The proceedings of the 2nd International Workshop on Semantics for Biodiversity have been published with Naouel Karam as co-editor. The workshop will take place in Vienna, Austria, October 22nd 2017, co-located with the 16th International Semantic Web Conference.
The research paper with the title "Bottom-up Taxon Characterisations with Shared Knowledge: Describing Specimens in a Semantic Context" written by Naouel Karam, together with Patrick Plitzner, Tilo Henning, Andreas Müller and Norbert Kilian from the Botanic Garden and Botanical Museum Berlin is part of the proceedings.
Using the angiosperm order Caryophyllales, we will provide an exemplar use case on optimizing the taxonomic research process with respect to delimitation and characterisation (“description”) of taxa using the European Distributed Institute of Taxonomy (EDIT) Platform for Cybertaxonomy. The workflow for sample data handling of the EDIT platform will be extended: Character data (data on genotypic and phenotypic characters of any type, here focusing on morphology) will be captured and stored in structured form. The structure consists of character and character state matrices for individual specimens instead of taxa, which shall allow to generate taxon characterisations by aggregating the data sets for the individual specimens included. To ensure data integrity, especially for the aggregation process, semantic web technologies will be used to establish and continuously elaborate expert community-coordinated exemplar vocabularies with term ontologies and explanations for characters and states. In cooperation with the "German Federation for Biological Data" (GFBio), the GFBio Terminology Service is used for publishing the ontologies via a public API. The EDIT platform will be extended to use and integrate the GFBio Terminology Service in order to work with the latest version of the ontology used for specimen respective taxon descriptions.
Also, the poster paper with the title "Terminologies as a neglected part of research data: Making supplementary research data available through the GFBio Terminology Service" by Naouel Karam, Claudia Müller-Birn, together with David Fichtmüller, Maren Gleisberg and Anton Güntsch from the Botanic Garden and Botanical Museum Berlin has been published in the proceedings.
In many research projects, much more data are created than made publicly available. Keeping research data deliberately closed or publishing only selected subsections of the gathered data are unfortunately common practices in academia. Fortunately, such problems have been getting more and more attention in the past years.

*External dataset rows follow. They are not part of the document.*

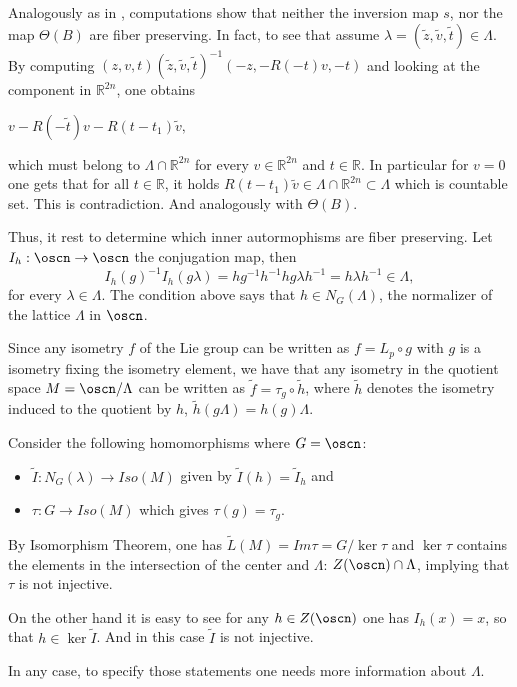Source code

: \documentclass[12pt]{amsart}
\theoremstyle{plain}
\theoremstyle{definition}
\theoremstyle{remark}
\begin{document}
Analogously as in \cite{BOV}, computations show that neither the inversion map $s$, nor the map $\Theta(B)$ are fiber preserving.
In fact, to see that assume $\lambda=(\tilde{z},\tilde{v},\tilde{t})\in \Lambda$.  By computing 
		$(z,v,t)(\tilde{z},\tilde{v},\tilde{t})^{-1}(-z,-R(-t)v,-t)$ and looking at the component in $\mathbb R^{2n}$, one obtains 
				
		$v-R(-\tilde{t})v-R(t-t_1)\tilde{v},$ 
		
		which must belong to $\Lambda\cap \mathbb R^{2n}$ for every $v\in  \mathbb R^{2n}$ and $t\in \mathbb R$. In particular for $v=0$ one gets that for all $t\in \mathbb R$, it holds $R(t-t_1)\tilde{v}\in \Lambda\cap \mathbb R^{2n} \subset \Lambda$ which is countable set. This is contradiction. And analogously with $\Theta(B)$. 

Thus, it rest to determine which inner autormophisms are fiber preserving. Let $I_h: \oscn \to \oscn$ the conjugation map, then
$$I_h(g)^{-1}I_h(g\lambda)=hg^{-1}h^{-1} hg\lambda h^{-1}= h\lambda h^{-1}\in\Lambda,$$ for every $\lambda\in \Lambda$. The condition above says that  
  $h \in N_G(\Lambda)$, the normalizer of the lattice $\Lambda$ in $\oscn$. 

Since any isometry $f$ of the Lie group can be written as $f=L_p\circ g$ with $g$ is a isometry fixing the isometry element, we have that any isometry in the quotient space $M=\oscn/\Lambda$ can be written as $\tilde{f}=\tau_g\circ \tilde{h}$, where $\tilde{h}$ denotes the isometry induced to the quotient by $h$, $\tilde{h}(g\Lambda)=h(g)\Lambda$. 



Consider the following homomorphisms where $G=\oscn$:
\begin{itemize}
	\item $\widetilde{I}:N_G(\lambda) \to Iso(M)$ given by $\widetilde{I}(h)=\widetilde{I}_h$ and
	\item $\tau: G \to Iso(M)$ which gives $\tau(g)=\tau_g$.
\end{itemize}

By Isomorphism Theorem, one has $\tilde{L}(M)=Im\tau=G/\ker\tau$ and $\ker\tau$ contains the elements in the intersection of the center and $\Lambda$: $Z(\oscn)\cap \Lambda$, implying that $\tau$ is not injective. 

On the other hand it is easy to see for any $h\in Z(\oscn)$ one has $I_h(x)=x$, so that $h\in \ker \widetilde{I}$. And in this case $\widetilde{I}$ is not injective. 

In any case, to specify those statements one needs more information about $\Lambda$. 
\end{document}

However, another issue that is still often overlooked concerns research data that are generated as part of a research project but that are generally not considered part of the primary research data. One example for such neglected research data are terminologies such as controlled vocabularies that are used to describe or classify primary research data. In this paper we will outline the process that is used by the Terminology Service of the German Federation for Biological Data (GFBio) to prepare and process terminologies so that they can be included in the GFBio Terminology Service where they are made available to researchers within and outside the original research project. We will also show how making such supplementary research data publicly available will benefit the researchers who share them as well as the scientific community as a whole.
Another poster paper by Naouel Karam, written together with Felicitas Löffler and Friederike Klan from the FSU Jena, Claas-Thido Pfaff from University of Leipzig and David Fichtmüller from the Botanic Garden and Botanical Museum Berlin is also part of the proceedings. The title is "What do Biodiversity Scholars Search for? Identifying High-Level Entities for Biological Metadata".
Research questions in biodiversity are as diverse and heterogeneous as data are. Most metadata standards are mainly data-focused and pay little attention to the search perspective. In this work, we introduce a method to analyze the actual information need of biodiversity scholars based on two individual studies: (1) a series of workshops with domain experts and (2) an analysis of research and search questions collected in three different biodiversity projects. We finally present 12 high-level entities that appear in all kinds of biological data across the different sources evaluated.